Tuesday, February 23, 2010

Chapter 1: Huh?


Now, I'm not so presumptuous to think that I am some sort of great writer, or even that anyone will care about anything I have to say. I have created this blog mostly as a therapeutic tool for myself. If anyone else ever reads it and gets anything out of it, then I guess that's cool too.


You might ask what exactly is a Mormon Atheist...well, let me first explain that I am not a practicing Mormon. I haven't been to church in over a year and a half and I have absolutely no plans on ever going back. I think the Book of Mormon is a 19th century con job and Joseph Smith was a philandering sociopath who was far more concerned with his own power and control over others than in any sort of restoration of "the good news". If there is any sort of god out there I absolutely cannot believe she would choose someone as her "prophet" who would coerce 14 year-old girls and other men's wives to have secret (oh, sorry...sacred) sex with him under threat of eternal damnation for her and her entire family. I could be wrong about that but I highly doubt it.

The thing is...I will always be a Mormon. No matter how hard I try I just can't seem to escape it. My upbringing, and my subsequent escape from Mormondumb, colors everything I do, say, or see. Being a Mormon is much like being a separate race, and no longer going to church doesn't change the fact that in several ways, both large and small, I will always be different from the rest of society, at least that's the way it is for me. Mormons pride themselves on being a "peculiar people" and let me tell you: once you get out, that title follows you around like a child with snot covered fingers. You don't want it to touch you but you can't just tell it to fuck off.

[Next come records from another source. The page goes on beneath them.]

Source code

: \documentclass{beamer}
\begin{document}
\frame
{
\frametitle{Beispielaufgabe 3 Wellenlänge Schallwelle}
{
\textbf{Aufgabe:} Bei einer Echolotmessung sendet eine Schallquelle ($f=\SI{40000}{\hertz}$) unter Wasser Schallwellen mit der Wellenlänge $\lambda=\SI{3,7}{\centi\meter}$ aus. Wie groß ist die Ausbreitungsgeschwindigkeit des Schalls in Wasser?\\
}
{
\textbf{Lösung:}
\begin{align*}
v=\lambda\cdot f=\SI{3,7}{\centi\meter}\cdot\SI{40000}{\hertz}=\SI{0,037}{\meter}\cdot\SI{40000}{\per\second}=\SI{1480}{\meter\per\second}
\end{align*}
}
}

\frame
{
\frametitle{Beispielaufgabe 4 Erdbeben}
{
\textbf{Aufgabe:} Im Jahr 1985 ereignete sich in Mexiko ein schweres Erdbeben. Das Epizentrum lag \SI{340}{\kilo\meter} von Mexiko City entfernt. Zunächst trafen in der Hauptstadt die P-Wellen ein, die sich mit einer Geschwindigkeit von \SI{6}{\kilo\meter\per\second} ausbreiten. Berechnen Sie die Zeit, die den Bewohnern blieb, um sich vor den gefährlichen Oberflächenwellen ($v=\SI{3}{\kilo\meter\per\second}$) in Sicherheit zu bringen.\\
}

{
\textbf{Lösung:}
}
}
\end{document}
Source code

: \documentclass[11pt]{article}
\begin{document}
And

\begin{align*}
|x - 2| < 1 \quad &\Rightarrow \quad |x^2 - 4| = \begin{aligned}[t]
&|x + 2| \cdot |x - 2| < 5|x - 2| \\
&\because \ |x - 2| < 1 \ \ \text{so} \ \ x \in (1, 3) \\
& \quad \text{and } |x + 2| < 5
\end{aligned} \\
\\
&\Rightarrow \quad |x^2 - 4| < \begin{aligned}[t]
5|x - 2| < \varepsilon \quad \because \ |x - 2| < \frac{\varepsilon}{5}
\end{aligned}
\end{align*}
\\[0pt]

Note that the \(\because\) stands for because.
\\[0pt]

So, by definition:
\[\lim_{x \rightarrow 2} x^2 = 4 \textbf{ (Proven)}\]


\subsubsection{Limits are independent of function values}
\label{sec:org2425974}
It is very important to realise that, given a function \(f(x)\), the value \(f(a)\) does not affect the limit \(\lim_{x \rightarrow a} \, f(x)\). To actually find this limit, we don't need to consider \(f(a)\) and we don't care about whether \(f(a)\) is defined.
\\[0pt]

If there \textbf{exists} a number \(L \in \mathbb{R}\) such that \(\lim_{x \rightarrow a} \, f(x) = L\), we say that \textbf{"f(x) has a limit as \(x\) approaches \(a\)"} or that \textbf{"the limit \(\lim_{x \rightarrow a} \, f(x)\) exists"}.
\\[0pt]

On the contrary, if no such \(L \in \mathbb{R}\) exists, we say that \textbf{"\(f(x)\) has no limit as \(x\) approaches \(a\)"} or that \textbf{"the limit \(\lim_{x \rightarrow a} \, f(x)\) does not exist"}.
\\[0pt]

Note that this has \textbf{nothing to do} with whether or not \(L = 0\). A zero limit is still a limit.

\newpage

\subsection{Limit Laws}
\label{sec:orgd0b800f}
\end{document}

I don't necessarily think this is all a bad thing. Sometimes I really would like to just leave Mormonism behind me and never think about it ever again. It would be so nice to be able to just be comfortable around people and not feel like some sort of alien on a strange planet. On the other hand, being Mormon has made me who I am. It has taught me so much about what it is to be manipulated by people who sincerely love you and believe they are doing the best thing for you. I am a much more critically minded person and I am hopefully a lot less likely to get sucked in to something like that again. I've also learned a lot about what it means to have true integrity, and to follow what you believe is right even when the cost of that is almost unbearable.

2 comments:

  1. So far, I like where you're going with this. I'm interested in hearing more. I love the snot fingered kid comment, it's perfect!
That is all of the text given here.